What you will do
Scan the lines below for "qquad" and copy the matches.

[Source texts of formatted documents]
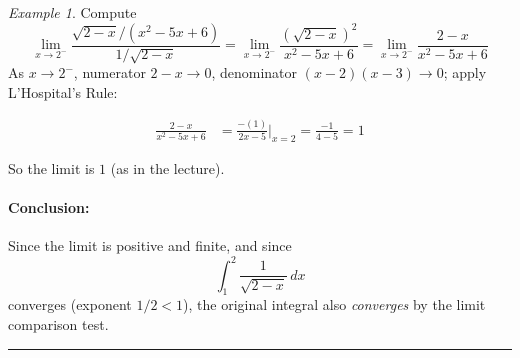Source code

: \documentclass[12pt]{article}
\theoremstyle{definition}
\theoremstyle{plain}
\theoremstyle{remark}
\newtheorem{example}[definition]{Example}
\begin{document}
\begin{example}
Compute
\[
\lim_{x\to2^-} \frac{\sqrt{2-x}/(x^2-5x+6)}{1/\sqrt{2-x}} = \lim_{x\to2^-} \frac{(\sqrt{2-x})^2}{x^2-5x+6} = \lim_{x\to2^-} \frac{2-x}{x^2-5x+6}
\]
As $x\to2^-$, numerator $2-x\to 0$, denominator $(x-2)(x-3)\to 0$; apply L'Hospital's Rule:

\begin{align*}
\frac{2-x}{x^2-5x+6} &= \frac{-(1)}{2x-5} \bigg|_{x=2} = \frac{-1}{4-5} = 1
\end{align*}

So the limit is $1$ (as in the lecture).

\paragraph{Conclusion:} Since the limit is positive and finite, and since
\[
\int_1^2 \frac{1}{\sqrt{2-x}}\,dx
\]
converges (exponent $1/2 < 1$), the original integral also \emph{converges} by the limit comparison test.
\end{example}

\hrule
\end{document}
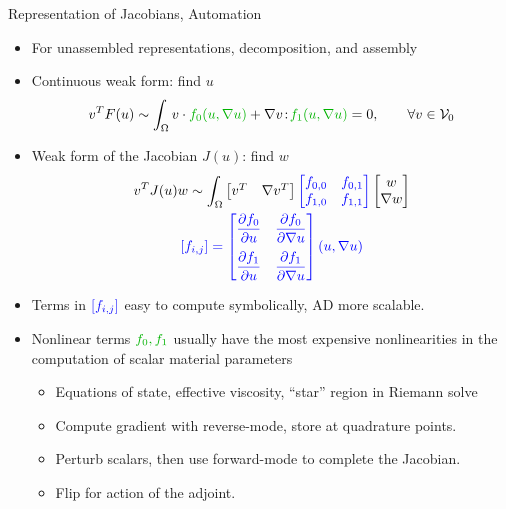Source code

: \begin{frame}[shrink=5]{Representation of Jacobians, Automation}
  \begin{itemize}
  \item For unassembled representations, decomposition, and assembly
  \item Continuous weak form: find $u$
    \[ v^T F(u) \sim \int_\Omega v \cdot {\color{green!70!black} f_0(u,\nabla u)}
    + \nabla v \tcolon {\color{green!70!black} f_1(u,\nabla u)} = 0, \qquad \forall v \in \VV_0 \]
  \item Weak form of the Jacobian $J(u)$: find $w$
    \begin{gather*}
      v^T J(u) w \sim \int_\Omega \begin{bmatrix} v^T & \nabla v^T \end{bmatrix}
      {\color{blue} \begin{bmatrix} f_{0,0} & f_{0,1} \\ f_{1,0} & f_{1,1} \end{bmatrix}}
      \begin{bmatrix} w \\ \nabla w \end{bmatrix} \\
      {\color{blue} [f_{i,j}] = \begin{bmatrix} \dfrac{\partial f_0}{\partial u} & \dfrac{\partial f_0}{\partial \nabla u} \\[1em]
          \dfrac{\partial f_1}{\partial u} & \dfrac{\partial f_1}{\partial \nabla u} \end{bmatrix} (u,\nabla u) }
    \end{gather*}
  \item Terms in ${\color{blue} [f_{i,j}]}$ easy to compute symbolically, AD more scalable.
  \item Nonlinear terms ${\color{green!70!black}f_0,f_1}$ usually have the most expensive nonlinearities in the computation of scalar material parameters
    \begin{itemize}
    \item Equations of state, effective viscosity, ``star'' region in Riemann solve
    \item Compute gradient with reverse-mode, store at quadrature points.
    \item Perturb scalars, then use forward-mode to complete the Jacobian.
    \item Flip for action of the adjoint.
    \end{itemize}
  \end{itemize}
\end{frame}
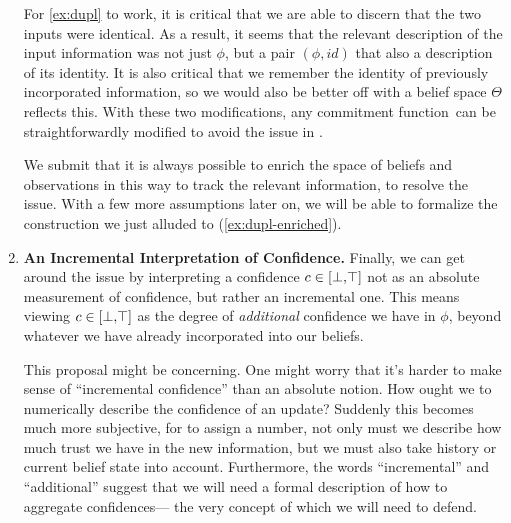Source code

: \begin{subappendices}
\begin{enumerate}[label={\textbf{I\arabic*.}},ref={I\arabic*}]
    	For \cref{ex:dupl} to work, it is critical that we are able to discern that the two inputs were identical.
    	As a result, it seems that the relevant description of the input information was not just $\phi$, but a pair $(\phi, \mathit{id})$ that also a description of its identity.
    	It is also critical that we remember the identity of previously incorporated information, so we would also be better off with a belief space $\Theta$ reflects this.
    	With these two modifications, any commitment function\ can be straightforwardly modified to avoid the issue in .


    	We submit that it is always possible to enrich the space of beliefs and observations in this way to track the relevant information, to resolve the issue.
    	With a few more assumptions later on, we will be able to formalize the construction we just alluded to (\cref{ex:dupl-enriched}).

    	\item \textbf{An Incremental Interpretation of Confidence.}
    		\label{approach:interperet}
    	Finally, we can get around the issue by interpreting a confidence $c \in [\bot,\!\top]$ not as an absolute measurement of confidence, but rather an incremental one.  This means viewing $c \in [\bot,\!\top]$ as the degree of \emph{additional} confidence we have in $\phi$, beyond whatever we have already incorporated into our beliefs.

    	This proposal might be concerning.
    	One might worry that it's harder to make sense of ``incremental confidence'' than an absolute notion.
    	How ought we to numerically describe the confidence of an update?
    	Suddenly this becomes much more subjective, for to assign a number, not only must we describe how much trust we have in the new information, but we must also take history or current belief state into account.
    	Furthermore, the words ``incremental'' and ``additional'' suggest that we will need a formal description of how to aggregate confidences---%
    	the very concept of which we will need to defend.


\end{enumerate}
\end{subappendices}
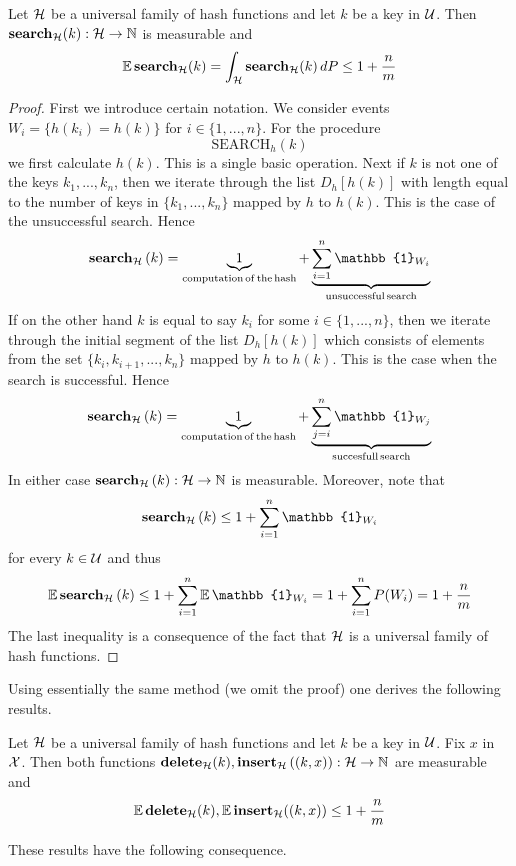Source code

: \begin{theorem}\label{theorem:universal_family_of_hash_functions_expected_cost_for_search}
Let ${\mathcal H}$ be a universal family of hash functions and let $k$ be a key in ${\mathcal U}$. Then $\mathbf{search}_{\mathcal H}(k):{\mathcal H}\rightarrow {\mathbb N}$ is measurable and
$$\mathbb{E}\,\mathbf{search}_{\mathcal H}(k) = \int_{{\mathcal H}}\mathbf{search}_{\mathcal H}(k)\,dP \leq 1 + \frac{n}{m}$$
\end{theorem}
\begin{proof}
First we introduce certain notation. We consider events $W_{i} = \big\{h(k_i) = h(k)\big\}$ for $i\in \{1,...,n\}$. For the procedure
$$\mathrm{SEARCH}_h(k)$$
we first calculate $h(k)$. This is a single basic operation. Next if $k$ is not one of the keys $k_1,...,k_n$, then we iterate through the list $D_h[h(k)]$ with length equal to the number of keys in $\big\{k_1,...,k_n\big\}$ mapped by $h$ to $h(k)$. This is the case of the unsuccessful search. Hence
$$\bd{search}_\cH\left(k\right) = \underbrace{1}_{\mathrm{computation\,of\,the\,hash}} + \underbrace{\sum_{i=1}^n \mathbb{1}_{W_{i}}}_{\mathrm{unsuccessful\,search}}$$
If on the other hand $k$ is equal to say $k_i$ for some $i\in \{1,...,n\}$, then we iterate through the initial segment of the list $D_h[h(k)]$ which consists of elements from the set $\big\{k_i,k_{i+1},...,k_n\big\}$ mapped by $h$ to $h(k)$. This is the case when the search is successful. Hence
$$\bd{search}_\cH\left(k\right) = \underbrace{1}_{\mathrm{computation\,of\,the\,hash}} + \underbrace{\sum_{j = i}^n \mathbb{1}_{W_{j}}}_{\mathrm{succesfull\,search}}$$
In either case $\mathbf{search}_{\mathcal H}\left(k\right):{\mathcal H}\rightarrow {\mathbb N}$ is measurable. Moreover, note that
$$\bd{search}_{\cH}\left(k\right) \leq 1 + \sum_{i=1}^n \mathbb{1}_{W_{i}}$$
for every $k\in {\mathcal U}$ and thus
$$\mathbb{E}\,\bd{search}_\cH\left(k\right) \leq 1 +  \sum_{i=1}^n \mathbb{E}\,\mathbb{1}_{W_{i}} = 1 + \sum_{i=1}^nP(W_i) =  1 + \frac{n}{m}$$
The last inequality is a consequence of the fact that ${\mathcal H}$ is a universal family of hash functions.
\end{proof}
\noindent
Using essentially the same method (we omit the proof) one derives the following results.

\begin{theorem}\label{theorem:universal_family_of_hash_functions_expected_costs_of_delete_and_insert}
Let ${\mathcal H}$ be a universal family of hash functions and let $k$ be a key in ${\mathcal U}$. Fix $x$ in ${\mathcal X}$. Then both functions $\mathbf{delete}_{\mathcal H}(k),\mathbf{insert}_{\mathcal H}\left((k,x)\right):{\mathcal H}\rightarrow {\mathbb N}$ are measurable and
$$\mathbb{E}\,\mathbf{delete}_{\mathcal H}(k), \mathbb{E}\,\mathbf{insert}_{\mathcal H}((k,x))  \leq 1 + \frac{n}{m}$$
\end{theorem}
\noindent
These results have the following consequence.

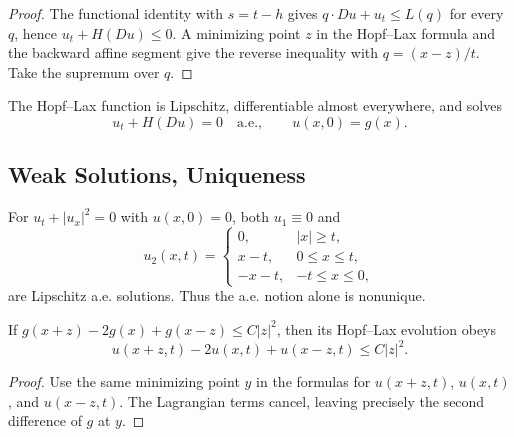 \begin{proof}
\sketch The functional identity with $s=t-h$ gives
$q\cdot Du+u_t\le L(q)$ for every $q$, hence
$u_t+H(Du)\le0$. A minimizing point $z$ in the Hopf--Lax formula and the
backward affine segment give the reverse inequality with
$q=(x-z)/t$. Take the supremum over $q$.
\end{proof}

\begin{theorem}
\label{thm:hopf-lax-formula-as-solution}

The Hopf--Lax function is Lipschitz, differentiable almost everywhere, and
solves
\[
u_t+H(Du)=0\quad\text{a.e.},\qquad u(x,0)=g(x).
\]
\end{theorem}

\subsection{Weak Solutions, Uniqueness}
\label{sec:hj-weak-solutions-uniqueness}

\begin{example}
\label{ex:nonuniqueness-weak-solutions-hj}
For $u_t+|u_x|^2=0$ with $u(x,0)=0$, both $u_1\equiv0$ and
\[
u_2(x,t)=
\begin{cases}0,&|x|\ge t,\\x-t,&0\le x\le t,\\-x-t,&-t\le x\le0,
\end{cases}
\]
are Lipschitz a.e. solutions. Thus the a.e. notion alone is nonunique.
\end{example}

\begin{lemma}[Semiconcavity]
\label{lem:hopf-lax-semiconcavity-from-data}

If $g(x+z)-2g(x)+g(x-z)\le C|z|^2$, then its Hopf--Lax evolution obeys
\[
u(x+z,t)-2u(x,t)+u(x-z,t)\le C|z|^2.
\]
\end{lemma}

\begin{proof}
\sketch Use the same minimizing point $y$ in the formulas for $u(x+z,t)$,
$u(x,t)$, and $u(x-z,t)$. The Lagrangian terms cancel, leaving precisely the
second difference of $g$ at $y$.
\end{proof}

Response to the exercise
    + \nabla v \tcolon {\color{green!70!black} f_1(u,\nabla u)} = 0, \qquad \forall v \in \VV_0 \]
u_t+H(Du)=0\quad\text{a.e.},\qquad u(x,0)=g(x).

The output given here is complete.